[MATERIAL TO PROCESS — start]

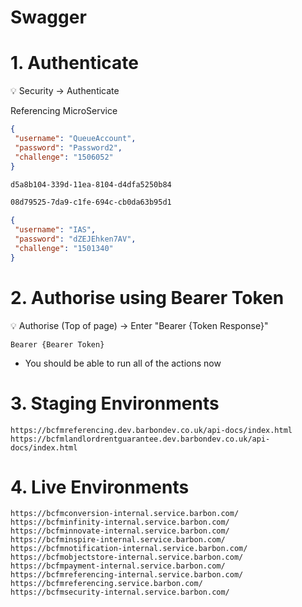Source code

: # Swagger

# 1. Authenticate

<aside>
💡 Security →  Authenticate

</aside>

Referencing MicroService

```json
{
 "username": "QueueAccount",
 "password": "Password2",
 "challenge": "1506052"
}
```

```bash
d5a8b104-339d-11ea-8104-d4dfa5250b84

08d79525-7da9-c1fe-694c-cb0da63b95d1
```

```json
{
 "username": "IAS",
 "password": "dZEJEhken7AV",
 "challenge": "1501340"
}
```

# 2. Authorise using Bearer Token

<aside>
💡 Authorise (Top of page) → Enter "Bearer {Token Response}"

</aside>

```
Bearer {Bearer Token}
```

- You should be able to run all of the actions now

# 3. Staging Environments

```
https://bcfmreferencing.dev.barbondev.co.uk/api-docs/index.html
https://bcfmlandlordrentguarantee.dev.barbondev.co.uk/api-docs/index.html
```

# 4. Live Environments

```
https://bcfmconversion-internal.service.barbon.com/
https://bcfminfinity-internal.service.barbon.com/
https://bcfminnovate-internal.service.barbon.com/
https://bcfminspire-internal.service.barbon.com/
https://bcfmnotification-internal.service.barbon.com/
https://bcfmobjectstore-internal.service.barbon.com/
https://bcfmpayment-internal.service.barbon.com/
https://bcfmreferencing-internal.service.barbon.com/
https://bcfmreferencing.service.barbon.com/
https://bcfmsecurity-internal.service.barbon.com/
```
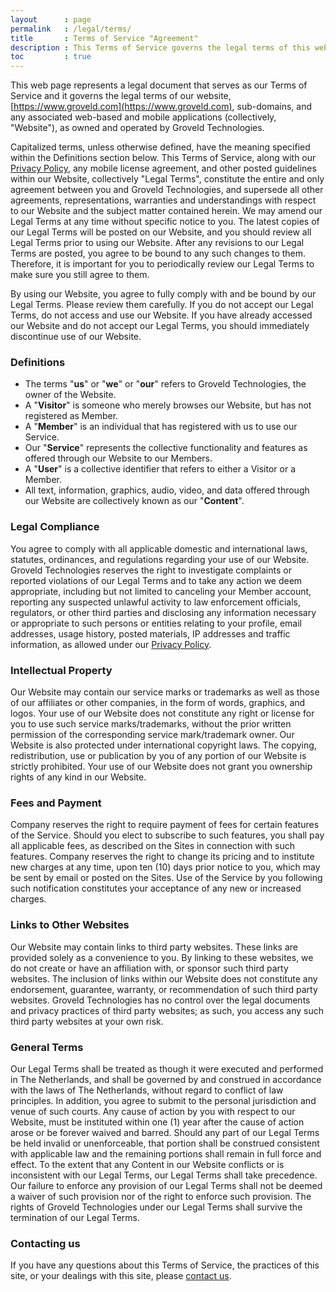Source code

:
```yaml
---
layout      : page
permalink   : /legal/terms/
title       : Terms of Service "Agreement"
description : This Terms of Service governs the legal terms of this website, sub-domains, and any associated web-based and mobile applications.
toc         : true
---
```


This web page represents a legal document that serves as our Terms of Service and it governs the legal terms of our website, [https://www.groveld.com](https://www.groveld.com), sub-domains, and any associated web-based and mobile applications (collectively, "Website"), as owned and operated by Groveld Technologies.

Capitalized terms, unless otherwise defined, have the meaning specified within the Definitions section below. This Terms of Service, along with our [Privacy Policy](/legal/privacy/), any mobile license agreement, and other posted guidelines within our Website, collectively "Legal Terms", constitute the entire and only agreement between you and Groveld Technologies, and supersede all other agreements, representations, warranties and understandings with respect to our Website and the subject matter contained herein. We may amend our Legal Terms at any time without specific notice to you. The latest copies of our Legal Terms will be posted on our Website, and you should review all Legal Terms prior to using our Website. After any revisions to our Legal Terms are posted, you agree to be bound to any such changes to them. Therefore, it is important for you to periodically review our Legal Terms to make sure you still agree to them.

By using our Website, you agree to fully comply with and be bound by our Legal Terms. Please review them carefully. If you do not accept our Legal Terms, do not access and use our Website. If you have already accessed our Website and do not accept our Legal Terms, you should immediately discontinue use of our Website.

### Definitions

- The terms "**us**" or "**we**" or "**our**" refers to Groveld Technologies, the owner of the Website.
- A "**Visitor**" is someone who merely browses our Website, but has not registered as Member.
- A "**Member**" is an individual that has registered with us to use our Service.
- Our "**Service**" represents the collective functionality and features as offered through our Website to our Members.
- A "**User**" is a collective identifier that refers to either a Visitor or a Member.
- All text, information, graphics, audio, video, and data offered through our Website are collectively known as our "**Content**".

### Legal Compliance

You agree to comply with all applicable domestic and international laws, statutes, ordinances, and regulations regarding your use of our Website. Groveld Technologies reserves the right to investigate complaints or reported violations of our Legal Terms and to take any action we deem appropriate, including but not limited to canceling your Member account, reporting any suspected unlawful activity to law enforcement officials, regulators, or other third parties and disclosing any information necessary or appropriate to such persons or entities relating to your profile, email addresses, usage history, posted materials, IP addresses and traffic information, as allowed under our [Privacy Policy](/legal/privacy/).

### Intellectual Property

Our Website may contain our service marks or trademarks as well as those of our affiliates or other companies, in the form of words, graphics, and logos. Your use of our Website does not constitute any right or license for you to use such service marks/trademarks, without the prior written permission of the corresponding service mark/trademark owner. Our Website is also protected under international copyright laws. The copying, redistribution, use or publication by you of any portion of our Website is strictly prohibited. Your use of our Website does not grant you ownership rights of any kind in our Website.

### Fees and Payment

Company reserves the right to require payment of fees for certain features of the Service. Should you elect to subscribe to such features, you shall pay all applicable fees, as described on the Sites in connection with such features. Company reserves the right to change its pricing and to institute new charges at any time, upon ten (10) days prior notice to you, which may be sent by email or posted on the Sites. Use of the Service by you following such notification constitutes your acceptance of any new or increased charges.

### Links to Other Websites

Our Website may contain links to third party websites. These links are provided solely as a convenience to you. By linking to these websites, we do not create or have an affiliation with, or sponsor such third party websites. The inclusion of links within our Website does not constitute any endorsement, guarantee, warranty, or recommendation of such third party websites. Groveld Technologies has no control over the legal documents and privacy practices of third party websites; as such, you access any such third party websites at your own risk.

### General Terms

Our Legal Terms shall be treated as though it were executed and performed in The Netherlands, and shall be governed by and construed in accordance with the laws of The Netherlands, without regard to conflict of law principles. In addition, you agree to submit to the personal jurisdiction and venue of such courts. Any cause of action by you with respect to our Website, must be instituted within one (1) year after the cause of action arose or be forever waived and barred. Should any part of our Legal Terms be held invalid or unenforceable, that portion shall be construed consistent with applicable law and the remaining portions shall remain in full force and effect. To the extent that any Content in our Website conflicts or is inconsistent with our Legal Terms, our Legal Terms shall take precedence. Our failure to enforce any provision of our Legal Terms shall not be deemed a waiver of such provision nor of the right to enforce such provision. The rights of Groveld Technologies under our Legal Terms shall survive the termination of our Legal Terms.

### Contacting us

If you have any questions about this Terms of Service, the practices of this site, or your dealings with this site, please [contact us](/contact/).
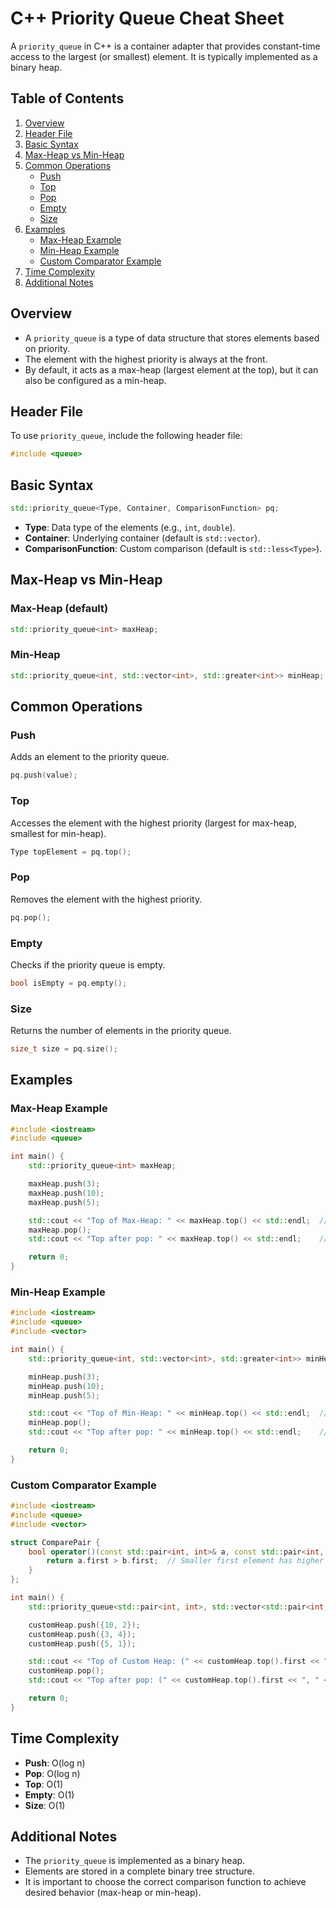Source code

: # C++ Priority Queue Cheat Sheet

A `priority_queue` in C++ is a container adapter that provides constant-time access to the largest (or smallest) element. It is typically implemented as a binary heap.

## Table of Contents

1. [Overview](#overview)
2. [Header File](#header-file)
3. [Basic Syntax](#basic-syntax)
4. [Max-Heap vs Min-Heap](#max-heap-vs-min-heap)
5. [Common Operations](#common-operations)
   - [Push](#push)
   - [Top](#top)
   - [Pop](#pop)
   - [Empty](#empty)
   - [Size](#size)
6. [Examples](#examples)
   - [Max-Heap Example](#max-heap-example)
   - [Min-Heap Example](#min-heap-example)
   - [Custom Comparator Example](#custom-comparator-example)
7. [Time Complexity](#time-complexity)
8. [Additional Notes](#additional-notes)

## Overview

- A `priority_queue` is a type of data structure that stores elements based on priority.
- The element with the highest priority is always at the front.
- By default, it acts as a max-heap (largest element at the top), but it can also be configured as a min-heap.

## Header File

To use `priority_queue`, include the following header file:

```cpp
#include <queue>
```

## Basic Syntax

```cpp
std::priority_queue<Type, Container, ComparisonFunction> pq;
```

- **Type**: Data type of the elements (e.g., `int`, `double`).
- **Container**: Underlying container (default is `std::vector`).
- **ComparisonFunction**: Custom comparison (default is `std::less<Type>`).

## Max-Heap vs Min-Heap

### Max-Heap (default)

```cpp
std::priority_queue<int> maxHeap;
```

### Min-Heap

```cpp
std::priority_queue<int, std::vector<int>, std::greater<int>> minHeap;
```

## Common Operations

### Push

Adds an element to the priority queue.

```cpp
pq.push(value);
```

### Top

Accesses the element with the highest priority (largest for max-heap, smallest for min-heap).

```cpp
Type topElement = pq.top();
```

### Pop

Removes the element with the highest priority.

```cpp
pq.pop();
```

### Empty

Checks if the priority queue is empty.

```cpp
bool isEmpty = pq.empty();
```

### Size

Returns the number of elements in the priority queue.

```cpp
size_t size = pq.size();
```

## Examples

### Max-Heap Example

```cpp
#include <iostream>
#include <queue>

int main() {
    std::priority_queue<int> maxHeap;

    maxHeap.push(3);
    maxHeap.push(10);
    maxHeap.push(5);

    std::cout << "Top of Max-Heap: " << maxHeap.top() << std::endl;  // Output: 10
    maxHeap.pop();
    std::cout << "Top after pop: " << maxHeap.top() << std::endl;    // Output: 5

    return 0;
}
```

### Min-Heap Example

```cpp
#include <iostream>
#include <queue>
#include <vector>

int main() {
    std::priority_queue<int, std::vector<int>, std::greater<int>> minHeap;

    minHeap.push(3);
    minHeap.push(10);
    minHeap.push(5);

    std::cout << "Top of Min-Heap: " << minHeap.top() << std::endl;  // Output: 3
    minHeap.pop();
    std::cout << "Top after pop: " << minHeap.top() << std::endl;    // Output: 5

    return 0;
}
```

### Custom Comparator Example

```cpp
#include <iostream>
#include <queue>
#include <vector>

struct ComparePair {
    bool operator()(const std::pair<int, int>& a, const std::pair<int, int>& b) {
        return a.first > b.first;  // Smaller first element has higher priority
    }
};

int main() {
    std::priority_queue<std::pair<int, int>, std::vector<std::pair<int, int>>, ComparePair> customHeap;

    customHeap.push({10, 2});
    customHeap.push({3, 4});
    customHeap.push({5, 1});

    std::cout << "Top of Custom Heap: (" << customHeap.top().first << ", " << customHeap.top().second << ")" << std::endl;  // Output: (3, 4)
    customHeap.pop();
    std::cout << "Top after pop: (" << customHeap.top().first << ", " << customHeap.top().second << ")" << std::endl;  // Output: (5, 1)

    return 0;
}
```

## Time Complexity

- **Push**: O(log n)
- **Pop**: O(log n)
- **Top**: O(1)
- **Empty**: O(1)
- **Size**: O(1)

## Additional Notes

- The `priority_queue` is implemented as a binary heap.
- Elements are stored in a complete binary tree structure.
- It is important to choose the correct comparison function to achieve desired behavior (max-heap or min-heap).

[MATERIAL TO PROCESS — finish]

_EXERCISE INSTRUCTIONS:_ In the records above, find the line with "- [Max-Heap Example](#max-heap-example)"; write out exactly that line and each one after it, stopping after the line with "- The element".

_TASK SOLUTION:_
   - [Max-Heap Example](#max-heap-example)
   - [Min-Heap Example](#min-heap-example)
   - [Custom Comparator Example](#custom-comparator-example)
7. [Time Complexity](#time-complexity)
8. [Additional Notes](#additional-notes)

## Overview

- A `priority_queue` is a type of data structure that stores elements based on priority.
- The element with the highest priority is always at the front.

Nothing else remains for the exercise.